What to do:
Only lines that contain the word "newcommand" are to be returned from the data below.

::: Supplied records

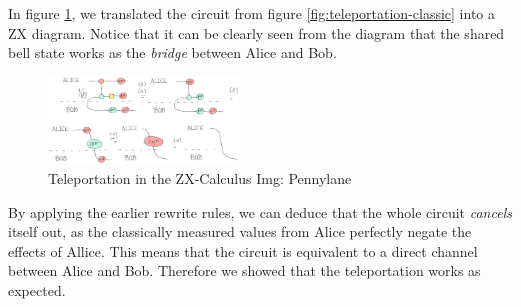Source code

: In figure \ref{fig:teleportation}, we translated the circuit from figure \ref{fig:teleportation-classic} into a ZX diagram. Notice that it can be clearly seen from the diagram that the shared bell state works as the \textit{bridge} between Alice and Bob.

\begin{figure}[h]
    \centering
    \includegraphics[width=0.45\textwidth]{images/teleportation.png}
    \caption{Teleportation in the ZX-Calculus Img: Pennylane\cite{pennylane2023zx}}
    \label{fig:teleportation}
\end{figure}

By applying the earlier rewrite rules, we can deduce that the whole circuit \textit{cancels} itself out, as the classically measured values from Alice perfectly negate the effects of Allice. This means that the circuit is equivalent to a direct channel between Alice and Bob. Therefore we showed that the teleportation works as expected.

::::::
::: Supplied records

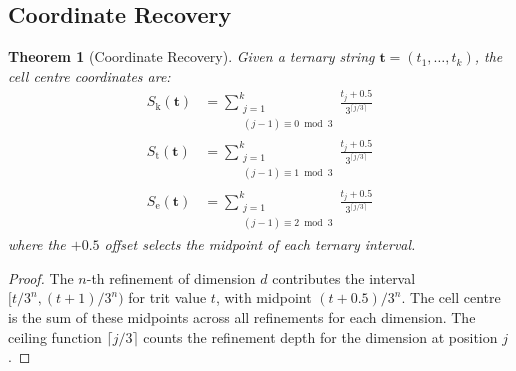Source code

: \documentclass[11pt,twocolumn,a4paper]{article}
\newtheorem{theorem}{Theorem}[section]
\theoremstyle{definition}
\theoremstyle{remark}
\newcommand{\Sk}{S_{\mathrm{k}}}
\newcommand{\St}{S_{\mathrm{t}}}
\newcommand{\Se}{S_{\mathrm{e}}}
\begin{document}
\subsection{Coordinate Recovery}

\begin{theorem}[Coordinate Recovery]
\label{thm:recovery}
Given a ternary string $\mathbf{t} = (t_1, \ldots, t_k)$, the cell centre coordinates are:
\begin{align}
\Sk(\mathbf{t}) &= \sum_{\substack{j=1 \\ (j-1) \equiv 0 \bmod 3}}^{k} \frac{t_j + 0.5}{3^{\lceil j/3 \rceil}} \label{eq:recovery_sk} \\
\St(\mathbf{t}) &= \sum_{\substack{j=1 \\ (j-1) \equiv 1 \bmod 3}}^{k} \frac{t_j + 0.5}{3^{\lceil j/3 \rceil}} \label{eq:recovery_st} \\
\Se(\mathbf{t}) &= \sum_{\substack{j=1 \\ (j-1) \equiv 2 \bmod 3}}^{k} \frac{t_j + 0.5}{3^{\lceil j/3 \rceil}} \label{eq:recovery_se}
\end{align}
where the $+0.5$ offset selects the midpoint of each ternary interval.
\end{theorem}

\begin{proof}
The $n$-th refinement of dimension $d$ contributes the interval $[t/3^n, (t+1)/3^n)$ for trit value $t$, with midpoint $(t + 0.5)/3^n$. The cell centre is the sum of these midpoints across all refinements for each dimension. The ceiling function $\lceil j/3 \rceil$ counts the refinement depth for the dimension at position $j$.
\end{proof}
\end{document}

::::::

Task output:
\newcommand{\Sk}{S_{\mathrm{k}}}
\newcommand{\St}{S_{\mathrm{t}}}
\newcommand{\Se}{S_{\mathrm{e}}}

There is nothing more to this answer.